Windows 2000 Advanced Server:
Installation

Vorbemerkungen

Das "richtige" Einrichten eines Servers ist eine wichtige Angelegenheit. Sollten hier aus irgendwelchen Gründen Fehler auftreten, so ist es meist günstiger, dass man die Installation wiederholt. Oftmals können Fehler, die bei der Installation auftreten, nicht wieder rückgängig gemacht werden. 

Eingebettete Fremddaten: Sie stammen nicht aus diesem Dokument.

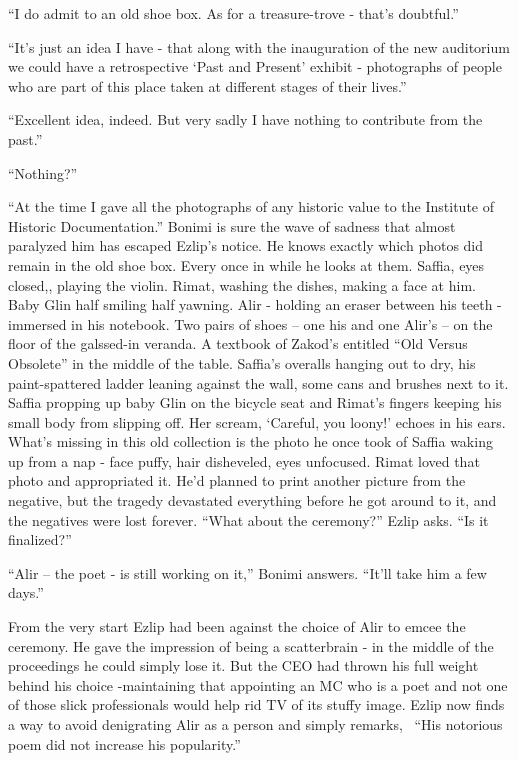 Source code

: \documentclass[twoside,11pt]{book}
\begin{document}
``I do admit to an old shoe box. As for a treasure-trove - that's doubtful.''

``It's just an idea I have - that along with the inauguration of the new auditorium we could have a
retrospective `Past and Present' exhibit - photographs of people who are part of this place taken at different stages
of their lives.''

``Excellent idea, indeed. But very sadly I have nothing to contribute from the past.''

``Nothing?''

``At the time I gave all the photographs of any historic value to the Institute of Historic
Documentation.'' Bonimi is sure the wave of sadness that almost paralyzed him has escaped Ezlip's
notice. He knows exactly which photos did remain in the old shoe box. Every once in while he looks at them. Saffia,
eyes closed,, playing the violin. Rimat, washing the dishes, making a face at him. Baby Glin half smiling half yawning.
Alir - holding an eraser between his teeth - immersed in his notebook. Two pairs of shoes -- one his
and one Alir's -- on the floor of the galssed-in veranda. A textbook of Zakod's entitled ``Old Versus
Obsolete'' in the middle of the table. Saffia's overalls hanging out to dry, his paint-spattered ladder
leaning against the wall, some cans and brushes next to it.  Saffia propping up baby Glin on the bicycle seat
and Rimat's fingers keeping his small body from slipping off.  Her scream, `Careful, you loony!' echoes in his ears.
What's missing in this old collection is the photo he once took of Saffia waking up from a nap - face puffy, hair
disheveled, eyes
unfocused.  Rimat loved that photo and appropriated it. He'd planned to print another picture from the negative, but
the tragedy devastated everything before he got around to it, and the negatives were lost forever. ``What
about the ceremony?'' Ezlip asks. ``Is it finalized?''

``Alir -- the poet - is still working on it,'' Bonimi answers. ``It'll take him a
few days.''

From the very start Ezlip had been against the choice of Alir to emcee the ceremony. He gave the impression of being a
scatterbrain - in the middle of the proceedings he could simply lose it. But the CEO had thrown his full weight behind
his choice -maintaining that appointing an MC who is a poet and not one of those slick professionals would help rid TV
of its stuffy image.  Ezlip now finds a way to avoid denigrating Alir as a person and simply remarks,
\ ``His notorious poem did not increase his popularity.''
\end{document}
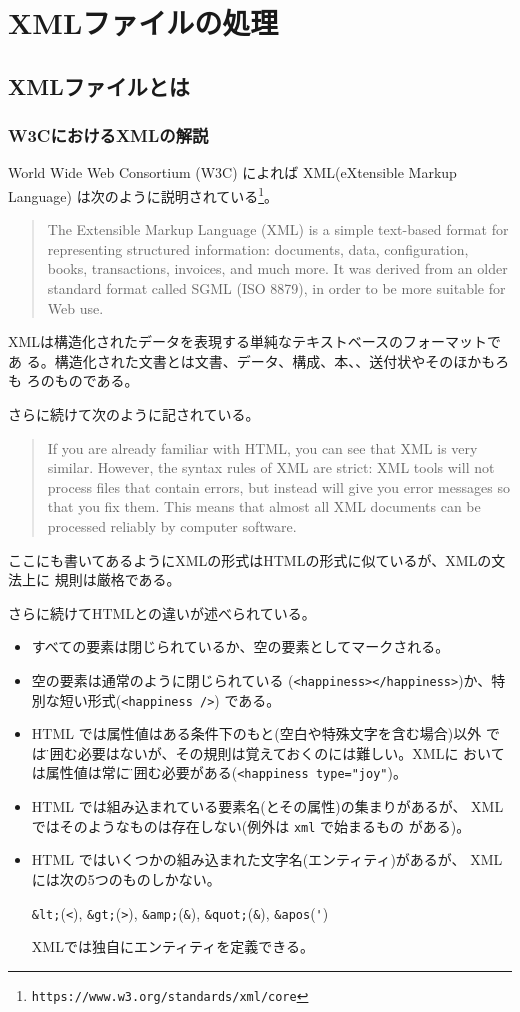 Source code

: \chapter{XMLファイルの処理}
\section{XMLファイルとは}
\subsection{W3CにおけるXMLの解説}
World Wide Web Consortium (W3C) によれば XML(eXtensible Markup Language)
は次のように説明されている\footnote{\texttt{https://www.w3.org/standards/xml/core}}。
\begin{quote}
 The Extensible Markup Language (XML) is a simple text-based format for
 representing structured information: documents, data, configuration,
 books, transactions, invoices, and much more. It was derived from an
 older standard format called SGML (ISO 8879), in order to be more
 suitable for Web use. 
\end{quote}
XMLは構造化されたデータを表現する単純なテキストベースのフォーマットであ
る。構造化された文書とは文書、データ、構成、本、、送付状やそのほかもろも
ろのものである。

さらに続けて次のように記されている。
\begin{quote}
 If you are already familiar with HTML, you can see that XML is very
 similar. However, the syntax rules of XML are strict: XML tools will
 not process files that contain errors, but instead will give you error
 messages so that you fix them. This means that almost all XML documents
 can be processed reliably by computer software. 

\end{quote}
ここにも書いてあるようにXMLの形式はHTMLの形式に似ているが、XMLの文法上に
規則は厳格である。

さらに続けてHTMLとの違いが述べられている。
\begin{itemize}
 \item すべての要素は閉じられているか、空の要素としてマークされる。
 \item 空の要素は通常のように閉じられている
			 (\texttt{<happiness></happiness>})か、特別な短い形式(\texttt{<happiness />})
			 である。
 \item HTML では属性値はある条件下のもと(空白や特殊文字を含む場合)以外
			 では\"で囲む必要はないが、その規則は覚えておくのには難しい。XMLに
			 おいては属性値は常に\"で囲む必要がある(\Verb+<happiness type="joy"+)。
 \item HTML では組み込まれている要素名(とその属性)の集まりがあるが、 XML
			 ではそのようなものは存在しない(例外は \texttt{xml} で始まるもの
			 がある)。
 \item  HTML ではいくつかの組み込まれた文字名(エンティティ)があるが、
				XML には次の5つのものしかない。

				\Verb+&lt;+(\Verb+<+), \Verb+&gt;+(\Verb+>+), \Verb+&amp;+(\Verb+&+),
				\Verb+&quot;+(\Verb+&+), \Verb+&apos+(\Verb+'+)

				XMLでは独自にエンティティを定義できる。
\end{itemize}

Der Rechner, der hier beschrieben wird, erhält den Namen ATLAS. Er soll zur Domäne gymold.hh.schule.de gehören. Diese Emaildomäne wurde der Schule vom Deutschen Forschungsnetz (DFN) kostenlos zur Verfügung gestellt. Der Rechner bekommt die feste IP-Adresse 192.168.77.1. Der Rechner sollte über mindestens 128 MByte Arbeitsspeicher verfügen und einen Festplattenplatz von mindestens 2 GByte. Prozessoren unterhalb von PII-400 sind kaum zu empfehlen. Der Rechner soll als Kommunikationsserver verwendet werden. Es wird eine aktive IDSN-Karte von AVM, die B1 verwendet.

Wir empfehlen das schrittweise Aufsetzen des Rechners mit der Sicherung des Servers über ein Imaging-Programm. Eine Alternative sind 2 Windows2000-Versionen, die auf dem Rechner installiert sind. Hier ist es möglich, die Installation, die nicht aktiv ist, auch über das Netzwerk zu sichern bzw. auf einen externen Datenträger. Wird eine solche Installation vorgenommen, dann empfehlen wir die Installation in getrennten Partitionen.

Installation

Wir installieren des System von einer selbststartenden CD. Alternativ kann über Installationsdisketten installiert werden, was in der Regel nur dann notwendig ist, wenn der verwendete Rechner schon etwas betagt ist und man sich fragen sollte, inwiefern dieser Rechner überhaupt geeignet ist.

Damit der Start gelingt, muss zunächst eine "beliebige" Taste gedrückt werden 

Danach wird der Rechner geprüft und eine Minimalversion des Windows2000-Kernels geladen. Danach werden von Standardtreibern für die Unterstützung der Peripheriegeräte, Schriften, Dateisysteme und Laufwerke geladen.

Danach erscheint dann der Willkommensbildschirm des Setups.

Wir drücken die Taste zum Fortsetzen des Programms, da wir keine beschädigte Installation reparieren wollen. 

Der folgende Hinweis wird insbesondere dann ausgegeben, wenn die Platte unformatiert ist. Dann erscheint der Lizenzvertrag. 

Dann erscheint der Lizenzvertrag. 

Erst nachdem man die Taste zum Annahme des Vertrages, nämlich F8 gedrückt hat, geht es weiter. Der Rechner hat schon eine Installation. 

Wir gehen deshalb in den unpartitionierten Bereich und erstellen eine Partition mit E. 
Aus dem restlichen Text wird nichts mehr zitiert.